Intensive Care Unit,St. Paul General Hospital, Thessaloniki,Greece

 

Abstract

Intravesical bacillus Calmette-Guerin (BCG) therapy, recommended for superficial bladder tumors, triggers side effects in fewer than 5% of patients. Yet, when encountered, high level of suspition and early detection is essential for their succesfull management. In the present article, we present a case of severe sepsis and Steven Johnson syndrome in a male patient after intravesical BCG instillation.

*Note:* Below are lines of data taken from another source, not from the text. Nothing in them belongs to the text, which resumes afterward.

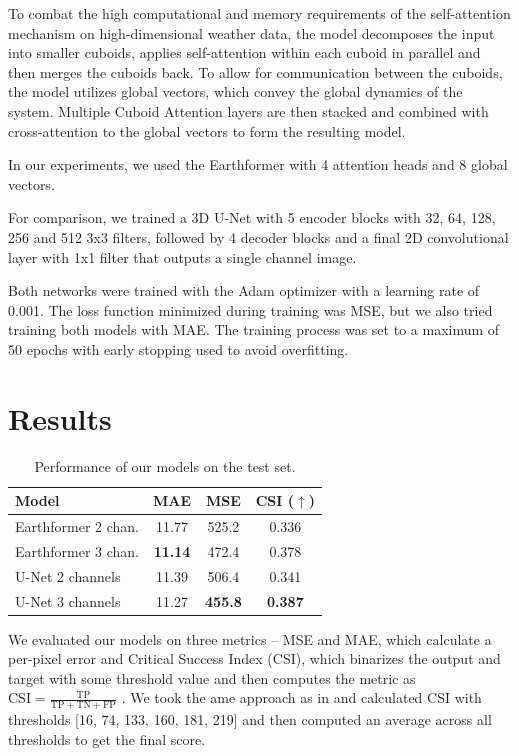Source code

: \documentclass[english]{mvi-report}
\begin{document}
To combat the high computational and memory requirements of the self-attention mechanism on high-dimensional weather data, the model decomposes the input into smaller cuboids, applies self-attention within each cuboid in parallel and then merges the cuboids back. To allow for communication between the cuboids, the model utilizes global vectors, which convey the global dynamics of the system.
Multiple Cuboid Attention layers are then stacked and combined with cross-attention to the global vectors to form the resulting model. \cite{earthformer}

In our experiments, we used the Earthformer with 4 attention heads and 8 global vectors. 

For comparison, we trained a 3D U-Net with 5 encoder blocks with 32, 64, 128, 256 and 512 3x3 filters, followed by 4 decoder blocks and a final 2D convolutional layer with 1x1 filter that outputs a single channel image.

Both networks were trained with the Adam optimizer with a learning rate of 0.001. The loss function minimized during training was MSE, but we also tried training both models with MAE. The training process was set to a maximum of 50 epochs with early stopping used to avoid overfitting.

\section{Results}

\begin{table}
    \centering
    \begin{tabular}{l||ccc}
        Model & MAE & MSE & CSI ($\uparrow$) \\
        \hline\hline
        Earthformer 2 chan. & 11.77 & 525.2 & 0.336 \\
        Earthformer 3 chan. & \textbf{11.14} & 472.4 & 0.378 \\
        U-Net 2 channels & 11.39 & 506.4 & 0.341 \\
        U-Net 3 channels & 11.27 & \textbf{455.8} & \textbf{0.387} \\
    \end{tabular}
    \caption{Performance of our models on the test set.}
    \label{tab:performance_2vs3_channels}
\end{table}

We evaluated our models on three metrics -- MSE and MAE, which calculate a per-pixel error and Critical Success Index (CSI), which binarizes the output and target with some threshold value and then computes the metric as $\textrm{CSI} = \frac{\textrm{TP}}{\textrm{TP} + \textrm{TN} + \textrm{FP}}$ \cite{forecast_glossary}. We took the ame approach as in \cite{SEVIR} and calculated CSI with thresholds [16, 74, 133, 160, 181, 219] and then computed an average across all thresholds to get the final score.
\end{document}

Intravesical instillation of Bacillus Calmette-Guérin (BCG) is frequently used as the treatment of choice for carcinoma in situ and non-invasive high-grade superficial tumor of the urinary bladder1. BCG is a live attenuated strain of Mycobacterium bovis and is the most widely used intravesical agent2. Adverse events occur in fewer than 5 % of cases, ranging from mild local symptoms to severe sepsis and death1-3. In the present article, we report a case of successful management of septic shock with concomitant Steven Johnson syndrome after intravesical BCG instillation and perform a short review of the relevant literature.

Case report

An 83-yearold man with a history of bladder cancer (ICD10-C67), treated initially with transurethral resection and subsequent intravesical BCG instillations, presented to our hospital for fever (38ºC),general fatigue and hematuria, soon after the second BCG instillation.No prophylactic isoniazid had been given during their BCG instillation treatment.His medical history also included arterial hypertension. (ICD10-I10) and chronic kidney disease stage IIIa (ICD10 –N18.2) with bad compliance to therapy.

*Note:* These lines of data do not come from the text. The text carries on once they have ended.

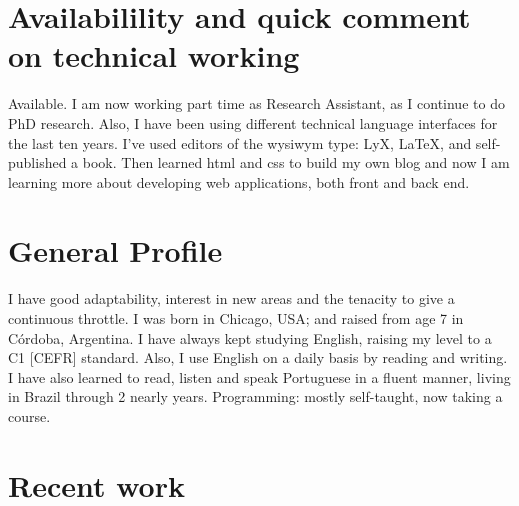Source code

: \documentclass[a4paper,hidelinks]{twentysecondcv} %
\begin{document}
\section{Availabilility and quick comment on technical working}

Available. I am now working part time as Research Assistant, as I continue to do PhD research. 
Also, I have been using different technical language interfaces for the last ten years. 
I've used editors of the wysiwym type: LyX, \LaTeX, and self-published a book. Then learned html and css to build my own blog and now I am learning more about developing web applications, both front and back end.


\section{General Profile}

I have good adaptability, interest in new areas and the tenacity to give a continuous throttle. I was born in Chicago, USA; and raised from age 7 in Córdoba, Argentina. 
I have always kept %
studying %
English, raising my level to a C1 [CEFR] standard. Also, I use English on a  daily basis by reading and writing. I have also learned to read, listen and speak Portuguese in a fluent manner, living in Brazil through 2 nearly years. Programming: mostly self-taught, now taking a course.

\section{Recent work}

\begin{twentyshort} %
\end{twentyshort}
\end{document}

Upon hospital admission, he further developed dyspnea with tachypnea (respiratory rate of 25 /min) with measured oxygen saturation SpO2 82%. Arterial blood gases exam revealed severe acidosis (pH 7.185, PaCO2 41mmHg and PaO2 52.6mmHg), with worsening hemodynamics (blood pressure of 60/35 mmHg and heart rate of 105 bpm)and gradually worsening of his mental status (Glasgow Coma Scale E3/V1/M4).Epidermolysis with blisters inhis body and ulcers in his mouth were also noted.

An emergency dermatology consultation set the diagnosis of Steven Johnson syndrome. Management with oxygen therapy, fluids infusion and intravenous vancomycin and clindamycin was not effective; thus the patient was intubated and transported to ICU for further management 6 hours later.

On ICU admission the patient had a severity APACHE IV score of 160/286; high fever (39.30 C).Modification of therapy upon admission included vasopressors (noradrenaline) infusion, broad spectrum intravenous antibiotics (levofloxacin, meropenem and teicoplanin), pulse steroid therapy, intravenous fungustatin and cream mometazone with septomide spray for the ulcers in his body.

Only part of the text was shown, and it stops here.